Flop Napoli, i tifosi rifiutano le maglie dei giocatori

I tifosi del Napoli rifiutano le maglie lanciate dai giocatori nel settore ospiti

di Nadia Napolitano 26 Ottobre 2012 10:54

Bruttissima prestazione del Napoli a Dnipro contro la seconda in classifica del campionato ucraino (sotto soltanto allo Shakhtar). La squadra di casa infila la difesa partenopea tre volte, su altrettante disattenzioni che care sono costate. Mai come ieri, il Napoli si è mostrato completamente allo sbando, ed in totale balia dell’avversario. Si stenteva a riconoscerlo: le seconde linee scelte per la gara hanno fatto una fatica bestiale.

La partita cambia un po’ i connotati con l’ingresso in campo di Cavani, Pandev e Inler, ma l’inerzia del match è ormai dalla parte del Dnipro. I circa 160 tifosi azzurri presenti si sono infuriati tantissimo, tanto da rifiutare le maglia che i giocatori si erano premurati di lanciare a ridosso del settore ospiti. Un gesto sicuramente forte e di grande impatto.
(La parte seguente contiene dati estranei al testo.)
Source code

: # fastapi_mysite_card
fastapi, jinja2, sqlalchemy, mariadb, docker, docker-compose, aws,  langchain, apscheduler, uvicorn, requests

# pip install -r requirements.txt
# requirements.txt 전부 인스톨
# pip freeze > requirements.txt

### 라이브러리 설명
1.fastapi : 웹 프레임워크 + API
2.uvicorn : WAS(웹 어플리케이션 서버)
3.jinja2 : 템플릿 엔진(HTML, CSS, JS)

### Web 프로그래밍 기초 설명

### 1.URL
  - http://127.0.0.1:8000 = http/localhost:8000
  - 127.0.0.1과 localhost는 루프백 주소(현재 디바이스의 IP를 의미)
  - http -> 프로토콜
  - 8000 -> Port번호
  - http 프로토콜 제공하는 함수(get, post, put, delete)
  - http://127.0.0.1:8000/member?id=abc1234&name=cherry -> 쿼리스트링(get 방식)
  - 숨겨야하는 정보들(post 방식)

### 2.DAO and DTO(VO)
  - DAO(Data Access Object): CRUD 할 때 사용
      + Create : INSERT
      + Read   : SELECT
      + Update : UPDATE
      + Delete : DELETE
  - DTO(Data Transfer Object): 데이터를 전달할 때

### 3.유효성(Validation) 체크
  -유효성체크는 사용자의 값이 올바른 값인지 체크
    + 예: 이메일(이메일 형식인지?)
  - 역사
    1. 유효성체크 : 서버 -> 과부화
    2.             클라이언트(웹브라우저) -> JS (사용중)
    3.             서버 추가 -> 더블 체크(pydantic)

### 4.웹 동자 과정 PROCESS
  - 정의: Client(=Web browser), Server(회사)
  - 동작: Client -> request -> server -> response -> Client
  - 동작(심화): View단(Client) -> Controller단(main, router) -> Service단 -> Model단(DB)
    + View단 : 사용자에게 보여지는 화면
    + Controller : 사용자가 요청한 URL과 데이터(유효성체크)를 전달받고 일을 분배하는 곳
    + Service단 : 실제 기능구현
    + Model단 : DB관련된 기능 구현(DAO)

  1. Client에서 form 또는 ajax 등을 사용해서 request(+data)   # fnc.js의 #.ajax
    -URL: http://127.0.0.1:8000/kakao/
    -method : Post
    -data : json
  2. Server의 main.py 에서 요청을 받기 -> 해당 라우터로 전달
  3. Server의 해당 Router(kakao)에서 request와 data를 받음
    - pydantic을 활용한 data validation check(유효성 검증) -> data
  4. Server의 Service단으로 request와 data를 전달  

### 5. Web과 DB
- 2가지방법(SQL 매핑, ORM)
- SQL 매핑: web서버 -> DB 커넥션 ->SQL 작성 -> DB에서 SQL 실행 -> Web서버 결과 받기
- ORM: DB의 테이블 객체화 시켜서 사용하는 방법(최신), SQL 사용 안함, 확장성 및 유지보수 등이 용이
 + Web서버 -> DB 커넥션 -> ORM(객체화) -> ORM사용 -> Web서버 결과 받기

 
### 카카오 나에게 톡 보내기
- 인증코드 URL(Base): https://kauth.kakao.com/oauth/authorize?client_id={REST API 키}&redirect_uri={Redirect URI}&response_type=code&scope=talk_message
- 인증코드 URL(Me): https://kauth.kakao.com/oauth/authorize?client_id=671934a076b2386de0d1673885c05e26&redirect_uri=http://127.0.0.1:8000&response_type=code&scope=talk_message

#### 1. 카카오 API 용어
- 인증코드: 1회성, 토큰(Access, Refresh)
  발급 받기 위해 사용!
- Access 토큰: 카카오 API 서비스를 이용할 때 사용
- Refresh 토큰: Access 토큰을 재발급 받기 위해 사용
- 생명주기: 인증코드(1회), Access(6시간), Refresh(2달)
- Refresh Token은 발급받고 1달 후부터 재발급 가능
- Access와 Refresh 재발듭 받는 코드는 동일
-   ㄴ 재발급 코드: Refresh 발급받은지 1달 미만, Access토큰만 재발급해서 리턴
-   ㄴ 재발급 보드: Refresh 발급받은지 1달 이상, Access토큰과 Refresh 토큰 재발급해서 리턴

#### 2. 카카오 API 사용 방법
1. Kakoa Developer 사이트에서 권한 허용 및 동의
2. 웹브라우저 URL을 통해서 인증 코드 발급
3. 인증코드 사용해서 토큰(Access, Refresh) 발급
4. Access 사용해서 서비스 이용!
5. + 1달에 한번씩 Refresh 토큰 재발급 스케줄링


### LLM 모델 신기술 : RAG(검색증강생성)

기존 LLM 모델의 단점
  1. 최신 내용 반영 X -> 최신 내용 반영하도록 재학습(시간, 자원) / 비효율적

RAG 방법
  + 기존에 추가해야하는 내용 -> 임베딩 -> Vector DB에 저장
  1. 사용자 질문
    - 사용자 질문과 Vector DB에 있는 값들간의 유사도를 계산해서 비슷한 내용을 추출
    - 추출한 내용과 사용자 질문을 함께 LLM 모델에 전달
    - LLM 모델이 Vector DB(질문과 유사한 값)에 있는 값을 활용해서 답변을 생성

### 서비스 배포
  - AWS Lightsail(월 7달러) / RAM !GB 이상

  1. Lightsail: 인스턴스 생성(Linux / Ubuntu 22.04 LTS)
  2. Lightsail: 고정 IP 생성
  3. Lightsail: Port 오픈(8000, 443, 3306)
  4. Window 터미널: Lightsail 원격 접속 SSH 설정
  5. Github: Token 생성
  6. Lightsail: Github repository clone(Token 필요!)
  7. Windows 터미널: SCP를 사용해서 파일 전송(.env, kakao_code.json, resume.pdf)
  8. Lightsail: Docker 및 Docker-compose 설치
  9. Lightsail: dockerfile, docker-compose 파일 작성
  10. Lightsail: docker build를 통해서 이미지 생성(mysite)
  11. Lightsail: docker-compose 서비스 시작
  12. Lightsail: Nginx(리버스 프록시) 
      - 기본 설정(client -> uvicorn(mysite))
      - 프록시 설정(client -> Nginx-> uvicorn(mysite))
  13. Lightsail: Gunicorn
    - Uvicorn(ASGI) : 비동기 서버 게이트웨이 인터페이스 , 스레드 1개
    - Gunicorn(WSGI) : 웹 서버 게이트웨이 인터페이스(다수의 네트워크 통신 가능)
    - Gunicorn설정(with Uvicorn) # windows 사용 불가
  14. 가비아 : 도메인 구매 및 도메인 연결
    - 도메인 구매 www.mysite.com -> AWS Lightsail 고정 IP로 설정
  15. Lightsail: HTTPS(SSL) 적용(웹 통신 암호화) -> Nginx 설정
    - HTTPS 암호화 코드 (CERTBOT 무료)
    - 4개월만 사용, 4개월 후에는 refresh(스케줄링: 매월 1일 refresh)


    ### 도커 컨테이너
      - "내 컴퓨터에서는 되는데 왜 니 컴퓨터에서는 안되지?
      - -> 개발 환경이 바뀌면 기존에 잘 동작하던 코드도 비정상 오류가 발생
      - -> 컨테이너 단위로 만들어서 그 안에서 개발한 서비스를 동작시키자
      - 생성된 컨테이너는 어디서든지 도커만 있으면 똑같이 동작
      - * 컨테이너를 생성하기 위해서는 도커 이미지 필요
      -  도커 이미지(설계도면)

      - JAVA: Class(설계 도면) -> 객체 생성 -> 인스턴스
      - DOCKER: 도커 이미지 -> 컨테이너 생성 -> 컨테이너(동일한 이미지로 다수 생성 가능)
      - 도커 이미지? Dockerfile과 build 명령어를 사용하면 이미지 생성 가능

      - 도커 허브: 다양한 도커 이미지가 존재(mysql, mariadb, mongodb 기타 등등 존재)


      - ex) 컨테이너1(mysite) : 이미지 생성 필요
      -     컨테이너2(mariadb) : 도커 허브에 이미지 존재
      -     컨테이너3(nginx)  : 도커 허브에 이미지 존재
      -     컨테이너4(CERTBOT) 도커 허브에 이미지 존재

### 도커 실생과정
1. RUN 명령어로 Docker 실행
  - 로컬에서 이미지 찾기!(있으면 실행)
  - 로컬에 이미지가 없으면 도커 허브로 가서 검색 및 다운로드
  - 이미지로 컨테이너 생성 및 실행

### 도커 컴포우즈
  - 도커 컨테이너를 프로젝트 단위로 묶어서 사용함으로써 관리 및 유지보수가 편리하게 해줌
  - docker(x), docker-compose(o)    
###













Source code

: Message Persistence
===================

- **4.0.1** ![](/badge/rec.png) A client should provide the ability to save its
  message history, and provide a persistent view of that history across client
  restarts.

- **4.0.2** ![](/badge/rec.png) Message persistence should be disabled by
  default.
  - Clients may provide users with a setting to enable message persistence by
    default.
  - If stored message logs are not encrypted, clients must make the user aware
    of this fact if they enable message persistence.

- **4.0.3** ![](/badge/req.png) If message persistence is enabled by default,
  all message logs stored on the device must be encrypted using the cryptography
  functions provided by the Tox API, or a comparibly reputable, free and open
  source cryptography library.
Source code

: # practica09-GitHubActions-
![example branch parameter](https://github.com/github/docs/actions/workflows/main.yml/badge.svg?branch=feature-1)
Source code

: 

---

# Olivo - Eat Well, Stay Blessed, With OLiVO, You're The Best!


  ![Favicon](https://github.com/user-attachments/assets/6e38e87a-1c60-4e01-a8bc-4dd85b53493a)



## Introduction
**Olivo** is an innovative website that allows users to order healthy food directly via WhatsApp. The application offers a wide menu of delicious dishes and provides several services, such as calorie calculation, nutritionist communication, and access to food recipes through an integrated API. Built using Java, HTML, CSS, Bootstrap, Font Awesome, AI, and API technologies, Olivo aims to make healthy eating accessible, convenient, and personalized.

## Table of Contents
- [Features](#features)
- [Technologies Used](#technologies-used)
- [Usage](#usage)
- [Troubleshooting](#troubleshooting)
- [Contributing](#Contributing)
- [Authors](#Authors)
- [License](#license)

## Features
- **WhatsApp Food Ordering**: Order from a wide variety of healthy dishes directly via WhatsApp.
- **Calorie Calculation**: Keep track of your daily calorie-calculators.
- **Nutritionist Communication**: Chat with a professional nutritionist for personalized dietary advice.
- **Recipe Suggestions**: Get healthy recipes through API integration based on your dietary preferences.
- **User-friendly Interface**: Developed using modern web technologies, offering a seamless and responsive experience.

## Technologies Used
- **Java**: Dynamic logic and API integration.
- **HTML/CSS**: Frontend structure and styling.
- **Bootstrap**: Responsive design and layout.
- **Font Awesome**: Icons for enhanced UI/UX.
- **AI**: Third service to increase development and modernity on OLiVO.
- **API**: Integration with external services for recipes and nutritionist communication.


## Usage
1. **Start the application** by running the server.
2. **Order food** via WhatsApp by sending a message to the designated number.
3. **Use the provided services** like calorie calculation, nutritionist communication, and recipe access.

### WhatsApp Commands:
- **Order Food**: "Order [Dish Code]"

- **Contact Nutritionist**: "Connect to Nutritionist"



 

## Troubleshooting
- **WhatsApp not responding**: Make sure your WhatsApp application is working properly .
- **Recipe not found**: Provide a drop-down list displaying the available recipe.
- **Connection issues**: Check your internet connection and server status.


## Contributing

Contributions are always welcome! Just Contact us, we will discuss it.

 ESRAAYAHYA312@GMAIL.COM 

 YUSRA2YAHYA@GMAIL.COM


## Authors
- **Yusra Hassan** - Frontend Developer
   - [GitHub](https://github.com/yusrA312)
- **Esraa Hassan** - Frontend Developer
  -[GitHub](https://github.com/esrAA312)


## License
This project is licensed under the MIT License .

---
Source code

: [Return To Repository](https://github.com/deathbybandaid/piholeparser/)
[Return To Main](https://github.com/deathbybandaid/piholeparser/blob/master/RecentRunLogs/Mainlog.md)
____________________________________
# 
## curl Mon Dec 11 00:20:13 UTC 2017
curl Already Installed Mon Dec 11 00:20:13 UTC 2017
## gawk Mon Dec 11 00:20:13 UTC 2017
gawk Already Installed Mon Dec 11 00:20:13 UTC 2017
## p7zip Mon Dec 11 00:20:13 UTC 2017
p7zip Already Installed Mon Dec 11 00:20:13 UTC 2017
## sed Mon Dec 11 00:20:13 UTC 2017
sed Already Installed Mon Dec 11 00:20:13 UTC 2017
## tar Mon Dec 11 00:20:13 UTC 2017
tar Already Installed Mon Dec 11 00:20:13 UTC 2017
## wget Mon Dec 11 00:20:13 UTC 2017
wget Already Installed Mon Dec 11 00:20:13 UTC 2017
In sede di campagna acquisti la società aveva lavorato per la strutturazione di una rosa fatta di 22 giocatori intercambiali, 2 per ruolo, per poter gestire al meglio le fatiche degli impegni ravvicinati, in campionato e in Coppa. Il Napoli 2, però, non gira come si era sperato. Pur potendo contare su discreti giocatori, la squadra in questione non appare amalgamata abbastanza per poter ben figurare nell’ambito della competizione. De Laurentiis avrà fatto male i conti?

Intanto Mazzarri si difende come può, assumendosi comunque tutte le responsabilità del caso: “Le mie scelte non hanno pagato, però gli episodi ci hanno dato torto e certe decisioni ci hanno penalizzato. Fernandez, ad esempio, sul primo gol è stato messo a terra“. Tuttavia, il tecnico appare ottimista: “Siamo ancora in corsa per la qualificazione. Abbiamo ancora tre partite, due delle quali in casa. Ho notato una certa crescita rispetto alla partita col Psv. Ai ragazzi che hanno giocato oggi quest’esperienza servirà per il futuro“.

Il tecnico di San Vincenzo, però, da di bastone e lancia carote nello stesso momento. L’allenatore punge a sorpresa Insigne e Vargas, lanciando anche un velato appello alla società: “Una rosa come la nostra va fatta crescere, non si possono prendere 22 top player. Oggi s’è visto che cosa vuol dire giocare in Serie B e cosa in Europa, cosa vuol dire giocare in Cile. Per Insigne è stata dura, Pandev e Cavani hanno dimostrato che devono giocare titolari. Se non avessi fatto giocare loro e avessi fatto giocare i titolari, mi avrebbero detto: perché non li fai giocare nelle Coppe?“. Voi gli date torto?